[Saved entries]
........

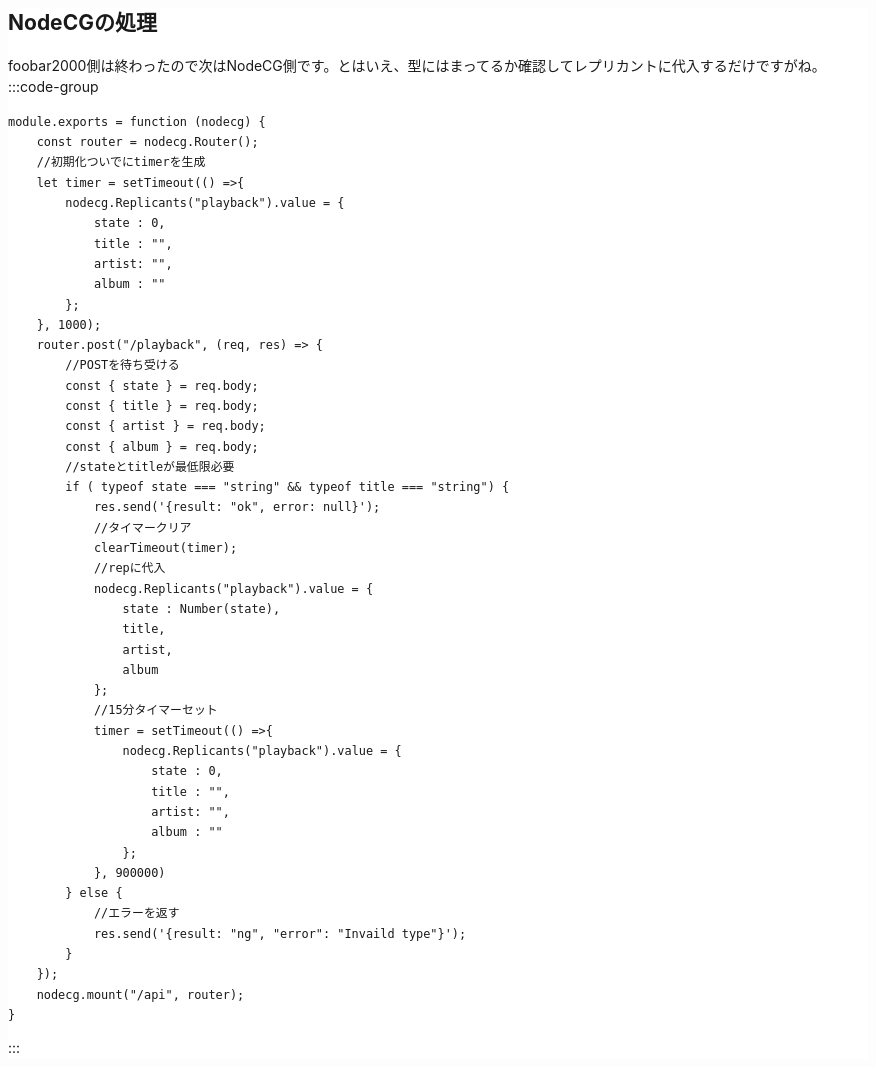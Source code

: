 ## NodeCGの処理

foobar2000側は終わったので次はNodeCG側です。とはいえ、型にはまってるか確認してレプリカントに代入するだけですがね。
:::code-group
```js:line-numbers [extension/index.js]
module.exports = function (nodecg) {
    const router = nodecg.Router();
    //初期化ついでにtimerを生成
    let timer = setTimeout(() =>{
        nodecg.Replicants("playback").value = {
            state : 0,
            title : "",
            artist: "",
            album : ""
        };
    }, 1000);
    router.post("/playback", (req, res) => {
        //POSTを待ち受ける
        const { state } = req.body;
        const { title } = req.body;
        const { artist } = req.body;
        const { album } = req.body;
        //stateとtitleが最低限必要
        if ( typeof state === "string" && typeof title === "string") {
            res.send('{result: "ok", error: null}');
            //タイマークリア
            clearTimeout(timer);
            //repに代入
            nodecg.Replicants("playback").value = {
                state : Number(state),
                title,
                artist,
                album
            };
            //15分タイマーセット
            timer = setTimeout(() =>{
                nodecg.Replicants("playback").value = {
                    state : 0,
                    title : "",
                    artist: "",
                    album : ""
                };
            }, 900000)
        } else {
            //エラーを返す
            res.send('{result: "ng", "error": "Invaild type"}'); 
        }
    });
    nodecg.mount("/api", router);
}
```
:::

........

What this task involves: If a line in the records above holds the string "router", copy it out.

Solution:
    const router = nodecg.Router();
    router.post("/playback", (req, res) => {
    nodecg.mount("/api", router);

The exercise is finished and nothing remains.